Sare❤

3.6K 173 30
                                    

         YİNE UZUN BİR SÜRE GEÇTİ FARKINDAYIM. YENİ BÖLÜM İLE KARŞINIZDAYIM.  ÜLKE OLARAK ZOR GÜNLER GEÇİRDİĞİMİZ BU DÖNEMLERDE,  KAFAMI TOPARLAYIP YAZMAK İNANIN ÇOK ZOR OLDU.  ÜLKEMİZ VE MİLLETİMİZ İÇİN DUA ETMEKTEN BAŞKA ELİMİZDEN BİRŞEY GELMİYOR MAALESEF. 
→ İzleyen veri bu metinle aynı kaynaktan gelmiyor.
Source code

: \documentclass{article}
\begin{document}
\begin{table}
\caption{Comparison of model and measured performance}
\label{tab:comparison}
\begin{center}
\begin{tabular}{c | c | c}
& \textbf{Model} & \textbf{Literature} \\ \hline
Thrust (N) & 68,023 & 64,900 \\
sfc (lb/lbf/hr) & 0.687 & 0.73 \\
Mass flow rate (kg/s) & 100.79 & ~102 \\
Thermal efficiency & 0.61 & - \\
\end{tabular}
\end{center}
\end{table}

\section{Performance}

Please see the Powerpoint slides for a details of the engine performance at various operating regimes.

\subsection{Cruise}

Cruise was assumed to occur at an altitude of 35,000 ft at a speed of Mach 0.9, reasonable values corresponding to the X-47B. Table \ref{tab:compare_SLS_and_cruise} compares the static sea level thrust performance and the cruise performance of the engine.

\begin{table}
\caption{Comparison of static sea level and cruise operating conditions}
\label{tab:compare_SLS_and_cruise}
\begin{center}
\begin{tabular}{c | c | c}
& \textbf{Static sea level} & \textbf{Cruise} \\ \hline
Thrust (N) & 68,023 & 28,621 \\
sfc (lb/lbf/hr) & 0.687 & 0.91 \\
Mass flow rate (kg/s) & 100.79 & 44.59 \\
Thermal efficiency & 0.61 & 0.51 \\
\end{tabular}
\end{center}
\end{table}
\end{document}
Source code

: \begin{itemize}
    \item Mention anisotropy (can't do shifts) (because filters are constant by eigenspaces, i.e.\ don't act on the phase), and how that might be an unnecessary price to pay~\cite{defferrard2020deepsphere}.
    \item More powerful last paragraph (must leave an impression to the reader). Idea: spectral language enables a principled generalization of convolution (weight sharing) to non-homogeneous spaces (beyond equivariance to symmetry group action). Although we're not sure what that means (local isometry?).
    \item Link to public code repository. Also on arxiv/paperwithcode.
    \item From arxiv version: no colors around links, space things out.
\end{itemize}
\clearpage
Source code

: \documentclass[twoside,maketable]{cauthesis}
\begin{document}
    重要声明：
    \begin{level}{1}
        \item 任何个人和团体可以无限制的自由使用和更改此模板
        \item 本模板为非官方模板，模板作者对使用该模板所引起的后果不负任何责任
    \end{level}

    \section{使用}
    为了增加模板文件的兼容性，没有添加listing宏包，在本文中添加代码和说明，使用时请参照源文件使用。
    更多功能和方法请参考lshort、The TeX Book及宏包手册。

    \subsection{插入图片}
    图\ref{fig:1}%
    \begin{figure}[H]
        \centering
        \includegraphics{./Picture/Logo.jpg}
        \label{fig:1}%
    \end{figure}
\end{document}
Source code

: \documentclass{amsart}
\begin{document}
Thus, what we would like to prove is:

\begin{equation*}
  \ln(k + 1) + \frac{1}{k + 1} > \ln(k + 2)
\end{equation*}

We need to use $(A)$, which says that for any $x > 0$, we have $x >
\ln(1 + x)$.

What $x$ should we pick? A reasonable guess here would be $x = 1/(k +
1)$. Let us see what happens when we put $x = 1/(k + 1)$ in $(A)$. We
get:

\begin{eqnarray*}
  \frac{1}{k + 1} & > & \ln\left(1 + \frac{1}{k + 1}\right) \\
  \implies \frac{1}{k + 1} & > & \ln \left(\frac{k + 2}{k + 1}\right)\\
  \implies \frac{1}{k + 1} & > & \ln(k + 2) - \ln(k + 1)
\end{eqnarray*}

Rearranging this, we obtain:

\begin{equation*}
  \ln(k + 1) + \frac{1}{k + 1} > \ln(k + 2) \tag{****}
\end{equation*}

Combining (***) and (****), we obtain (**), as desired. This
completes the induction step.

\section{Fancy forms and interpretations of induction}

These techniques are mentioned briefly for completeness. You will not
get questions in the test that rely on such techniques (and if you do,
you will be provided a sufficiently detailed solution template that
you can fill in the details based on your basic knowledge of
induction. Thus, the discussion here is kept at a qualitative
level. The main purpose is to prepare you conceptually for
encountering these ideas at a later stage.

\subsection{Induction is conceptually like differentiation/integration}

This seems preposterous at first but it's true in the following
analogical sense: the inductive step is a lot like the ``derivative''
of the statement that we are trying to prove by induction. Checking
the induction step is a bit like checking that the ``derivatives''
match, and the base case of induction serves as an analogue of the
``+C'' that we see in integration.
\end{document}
        OKUYAN, YORUM YAPAN, OYLAYAN TÜM SEVDASINI SEVDİĞİM ❤ AİLESİNE TEŞEKKÜR EDERİM. BU BÖLÜM PEK İÇİME SİNMEDİ AÇIKÇASI AMA SİZİDE DAHA FAZLA BEKLETMEK İSTEMEDİM.  YORUMLARINIZ BENİM İÇİN ÇOK ÖNEMLİ. DÜŞÜNCELERİNİZİ BELİRTİRSENİZ ÇOK MUTLU OLURUM.     SON BÖLÜMLERDE OLDUĞU GİBİ BU BÖLÜM DE KARAKTERİN, YANİ SARE'NİN ANLATIMIYLA DEVAM EDECEK.  KEYİFLİ OKUMALAR. 
          AŞK'A KALIN❤❤❤

                 "BELKİ DE EN İYİSİ GÖKYÜZÜMÜ KARARTMAKTI..."
        Hülya'nın sözleri ile vücudumdaki bütün kemiklerimin kırıldığı gibi bir acı yaşıyordum. Küçükken, kolum kırılmıştı ve çektiğim acının tarifi yoktu. Şimdi aynı acıyı bütün vücudumda hissediyordum. Tam mutlu olacağım noktada,  bebeğimle,  sevdiğim adamla, yıllarca hasretini çektiğim annemle ve varlığına yeni alıştığım kardeşimle kendime kuracağım tertemiz hayatın hayallerini kurarken başıma yıkılan hayallerimin altında, bir enkaz misali eziliyordum.  Gözlerime "gitme" dercesine bakan adamı yok sayıp,  burayı terketmek kendi kendime buharlaşmak, yok olmak istiyordum. 

          Bana "gitme" diyordu bizi bir çıkmaza sürükleyen gökyüzüm. Konuşabilecek gücü bulamıyordum kendimde. Dolu dolu gözlerimden akan bir kaç damla cevap vermişti zaten Salih'e... Belki hemen vazgeçmemem gerekiyordu ondan ama bu şartlarda,  yanında kalarak kendime daha fazla eziyet edemezdim. Benim de düşünmem gereken bir bebeğim vardı nihayetinde. Yalnız kalmalı, düşünmeliydim.  Ne yapmam gerektiğini düşünmeliydim...

             Ona cevap vermeyerek,  yanıma gelen annemin kolundan destek alarak bir adım attım.  Odadaki herkes sus pus olmuş,  Salih'ten bir cevap bekliyordu. Benim adım atmam ile birlikte Salih'te yerinde doğrulmaya çalıştı ama ne kadar acı çektiği yüzünden okunuyordu.  Sırtındaki kurşun yarası mıydı ona böylesine acı çektiren, yoksa benim gidişim mi bilemiyordum.  Ayağa kalkamayınca, hemen yanında oturan Hülya'ya dönerek sesinin çıktığı kadarıyla bağırmaya çalıştı.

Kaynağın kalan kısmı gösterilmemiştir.